この支援事業は、スタートアップ企業が提供する革新的なデジタルツール(原価管理や人件費シミュレーションなど)を活用し、中小企業が「自社のコストを正確に把握」できる体制を整えたうえで、価格交渉を有利に進められるよう支援します。さらに、適切な価格設定によって収益力を高め、持続可能な賃上げを実現することも目的とされています。
募集内容と応募資格:誰が申し込めるのか?
本事業に応募できるのは、以下の条件をすべて満たす都内の中小企業です。
- 東京都内に本店または支店がある中小企業(中小企業基本法第2条第1項に該当)
- 「みなし大企業」に該当しない企業(例:大企業の子会社や支配下にある企業は除外)
また、以下のような業態・条件に該当する企業は支援の対象外となるため注意が必要です。
- 法令や公序良俗に反する、あるいはそのおそれがある企業
- 暴力団関係者や、風俗営業・ギャンブル業など社会的に適さないと判断される業態
- 応募時に虚偽の情報を申告した企業
- 過去に助成金や補助事業で不正があった企業 など
さらに、事務局との連絡が取れない、参加意欲が見られないなどの場合も支援の中止対象になります。
募集開始日:令和7年7月9日(水)~ ※定員に達し次第終了
募集企業数:最大100社
支援内容の具体的な中身とは?

本事業の支援は、以下のように「段階的かつ実践的」に提供されます。
コンサルティング(最大5回)
コンサルタントが企業ごとに担当し、以下のサポートを実施します。
- 価格転嫁と賃上げに関する課題のヒアリング
- 原価や人件費の現状把握
- 導入するデジタルツールに必要な機能の要件定義
- ツール導入後の活用支援(数値の解析・評価・改善)
デジタルツールのトライアル導入
以下のようなスタートアップ企業のツールを、最大100万円(税込)分まで無償でトライアル利用できます。
分類 | ツール名 | 主な機能 |
---|---|---|
原価管理 | DrumRole | 材料・工数・外注費の可視化と原価計算 |
原価管理 | SmartF | 工程別の原価把握と生産実績の可視化 |
人件費管理 | jinjer | 勤怠・給与データの統合と分析 |
人件費管理 | One人事 | 評価制度と人件費の可視化 |
業務効率化 | カミナシ | 現場帳票のデジタル化と業務改善 |
※導入可能なツールは指定された一覧に限られています
導入後は、支援期間内(令和8年2月28日まで)は無償で利用可能ですが、上限額超過分や支援期間終了後の利用は、企業側の費用負担となります。
応募の流れと必要書類
申請は、公式ウェブサイトからオンラインで行います:
▶︎公式サイト:https://kakaku-chinage-tokyo.jp
申請には以下の書類が必要です:
- 履歴事項全部証明書(発行から6ヶ月以内)
- 個人事業主の場合は開業届の写し
申請後、1週間程度で審査が行われ、メールで結果が通知されます。選定後、順次コンサルティングが開始されます。
留意事項:活用する上での注意点
無償=完全無料ではない?
本事業は多くの支援が無償ですが、以下のようなケースでは費用が発生することがあります。

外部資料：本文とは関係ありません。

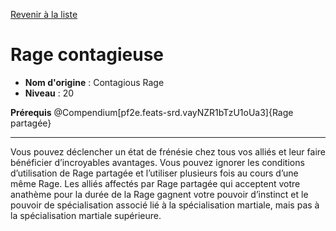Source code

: [Revenir à la liste](list.md)

# Rage contagieuse

 * **Nom d'origine** : Contagious Rage
 * **Niveau** : 20


<p><strong>Prérequis</strong> @Compendium[pf2e.feats-srd.vayNZR1bTzU1oUa3]{Rage partagée}</p>
<hr>
<p>Vous pouvez déclencher un état de frénésie chez tous vos alliés et leur faire bénéficier d’incroyables avantages. Vous pouvez ignorer les conditions d’utilisation de Rage partagée et l’utiliser plusieurs fois au cours d’une même Rage. Les alliés affectés par Rage partagée qui acceptent votre anathème pour la durée de la Rage gagnent votre pouvoir d’instinct et le pouvoir de spécialisation associé lié à la spécialisation martiale, mais pas à la spécialisation martiale supérieure.</p>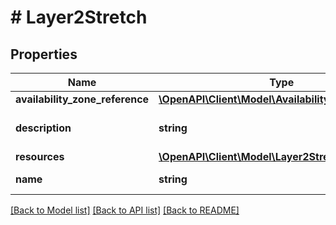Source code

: # # Layer2Stretch

## Properties

Name | Type | Description | Notes
------------ | ------------- | ------------- | -------------
**availability_zone_reference** | [**\OpenAPI\Client\Model\AvailabilityZoneReference**](AvailabilityZoneReference.md) |  | [optional]
**description** | **string** | A description for layer2_stretch. | [optional]
**resources** | [**\OpenAPI\Client\Model\Layer2StretchResources**](Layer2StretchResources.md) |  |
**name** | **string** | layer2_stretch Name. |

[[Back to Model list]](../../README.md#models) [[Back to API list]](../../README.md#endpoints) [[Back to README]](../../README.md)

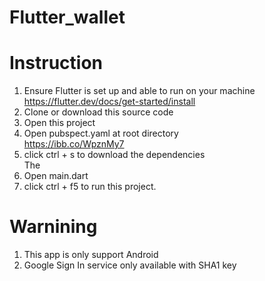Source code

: # Flutter_wallet
# Instruction
1. Ensure Flutter is set up and able to run on your machine
https://flutter.dev/docs/get-started/install
2. Clone or download this source code
3. Open this project
4. Open pubspect.yaml at root directory <br>
https://ibb.co/WpznMy7
5. click  ctrl + s to download the dependencies <br>
The 
6. Open main.dart
7. click ctrl + f5 to run this project.

# Warnining
1. This app is only support Android
2. Google Sign In service only available with SHA1 key
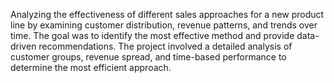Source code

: Analyzing the effectiveness of different sales approaches for a new product line by examining customer distribution, revenue patterns, and trends over time. The goal was to identify the most effective method and provide data-driven recommendations. The project involved a detailed analysis of customer groups, revenue spread, and time-based performance to determine the most efficient approach.
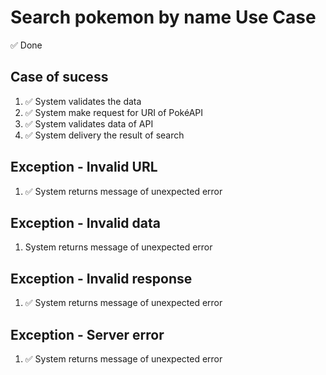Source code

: # Search pokemon by name Use Case

✅ Done

## Case of sucess
1. ✅ System validates the data
2. ✅ System make request for URI of PokéAPI
3. ✅ System validates data of API
4. ✅ System delivery the result of search

## Exception - Invalid URL
1. ✅ System returns message of unexpected error

## Exception - Invalid data
1. System returns message of unexpected error

## Exception - Invalid response
1. ✅ System returns message of unexpected error

## Exception - Server error
1. ✅ System returns message of unexpected error
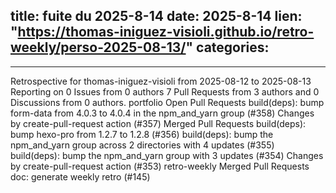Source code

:  
title:  fuite du 2025-8-14
date: 2025-8-14
lien: "https://thomas-iniguez-visioli.github.io/retro-weekly/perso-2025-08-13/"
categories:
  - 
---

Retrospective for thomas-iniguez-visioli from 2025-08-12 to 2025-08-13
Reporting on 0 Issues from 0 authors
7 Pull Requests from 3 authors
and 0 Discussions from 0 authors.
portfolio
Open Pull Requests
build(deps): bump form-data from 4.0.3 to 4.0.4 in the npm_and_yarn group (#358)
Changes by create-pull-request action (#357)
Merged Pull Requests
build(deps): bump hexo-pro from 1.2.7 to 1.2.8 (#356)
build(deps): bump the npm_and_yarn group across 2 directories with 4 updates (#355)
build(deps): bump the npm_and_yarn group with 3 updates (#354)
Changes by create-pull-request action (#353)
retro-weekly
Merged Pull Requests
doc: generate weekly retro (#145)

- デジタルツール利用額が100万円(税込)を超えた場合の超過分
- 支援期間後もツールを継続利用したい場合
- 最低利用期間を満たさずに途中解約した場合の違約金相当額
単なるツール導入目的ではNG
この事業は「経営改善と価格転嫁」を支援することが目的です。ツール導入そのものが目的とみなされると、支援対象から外れる可能性があります。
支援の実施場所は首都圏に限定
コンサルティングやツールの導入支援の実施場所は「東京都・神奈川県・埼玉県・千葉県・群馬県・栃木県・茨城県・山梨県」に限定されています。なお、上記の通り、本事業に応募できるのは東京都内に登記簿上の本店または支店がある中小企業者となります。
専門家の視点からの考察:本事業をどう活かすか?
この事業の最大の特徴は、「ツールの無償提供+コンサル付き」という点です。単なる助成金とは異なり、ツールを使いこなす支援体制が整っているため、コスト管理の精度が一段階上がる可能性があります。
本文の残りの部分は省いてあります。